1- Karaada'da yaşam başlasın Osman Öndeş* Bodrum’da tepelerden denize, yani Osmanlı’nın eski İstanköy’üne, günümüzün Kos Adası’na bakınız. Geceleyin parıltılı ışıklarını ben her gece hüzünle seyrediyorum ve sonra sol tarafta kalan benim “Bayrak Ada” dediğim, ama ruhu kara birinin Karaada adını verdiği yemyeşil adanın yalnızlığına bakarak üzülüyorum. Adalarda yaşamayı öğrenmeliyiz. Doğasını bozmadan, uygarca yerleşmesini becermeliyiz. Oraları da Türkiye hudutları içindedir. Muhteşem bir belgesel izledim; “Bodrum’un Suskun Çanları”… İnternetten bulabilirsiniz. Adamlar kaç asır öncesinde çevremizdeki adacıklara bile manastır yapmışlar. Biz ise sadece “Adalara çivi çakmak ihanettir” diyenleri seyrediyoruz. Yunanlı en küçük adacığı bile iskan ediyor, devlet yerleşeni teşvik ediyor.
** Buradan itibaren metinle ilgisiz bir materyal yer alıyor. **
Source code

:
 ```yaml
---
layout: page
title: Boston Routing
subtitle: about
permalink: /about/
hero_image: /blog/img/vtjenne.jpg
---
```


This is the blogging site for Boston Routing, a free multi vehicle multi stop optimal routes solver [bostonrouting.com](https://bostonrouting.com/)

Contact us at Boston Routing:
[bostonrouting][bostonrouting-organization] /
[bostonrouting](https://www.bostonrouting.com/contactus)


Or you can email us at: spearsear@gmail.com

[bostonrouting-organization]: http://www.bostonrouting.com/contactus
Derim ki biz de artık doğaya saygılı bir Bayrak Adası mimarisi ve yerleşim planı tasarımıyla bu işe başlayabiliriz. *Deniz Harp Okulu mezunu, yayınlanmış çok sayıda araştırma inceleme kitabı bulunan gazeteci yazar. 2- Sarnıçlar turizme açılsın Aynur Durmuş* Oksijen’in ilk sayısında dediğiniz gibi Bodrum “çeyiz sandığı” zengin bir belde. Bir ara ben de Bodrum’daki sarnıçları yazmak istedim ve ODTÜ Mimarlık Bölümü’nden birileriyle paylaştım. Onlar da Bodrum İmar Müdürlüğü ile birlikte sarnıçlarla ilgili bir çalışma yaptılar ve yavaş yavaş sarnıçlar bakıma alındı. O dönemde bir çoğunu gördüm, sarnıçlarla ilgili yazılar okudum, hatta Barlar Sokağı’ndaki bir evin giriş zemininde -kim bilir belki bir sarnıçtan doldurulan- kuyumsu sistemi farkettim. Su kıtlığıyla alakalı yapılan pek çok uyarıya rağmen sarnıçlar şu an kullanım dışı ve Bodrum, şebeke suyuna bağlanmış durumda. O nedenle benim gönlümden geçen bu sarnıçların Bodrum’a özgü mutfak ürünlerinin ikram edildiği ya da Bodrum’u yansıtan sanatsal ürünlerin satıldığı yerler olarak organize edilmesi. *Osmanlı tarihiyle ilgili araştırmaları odatv.com’da da yayınlanan emekli bir Bodrumlu.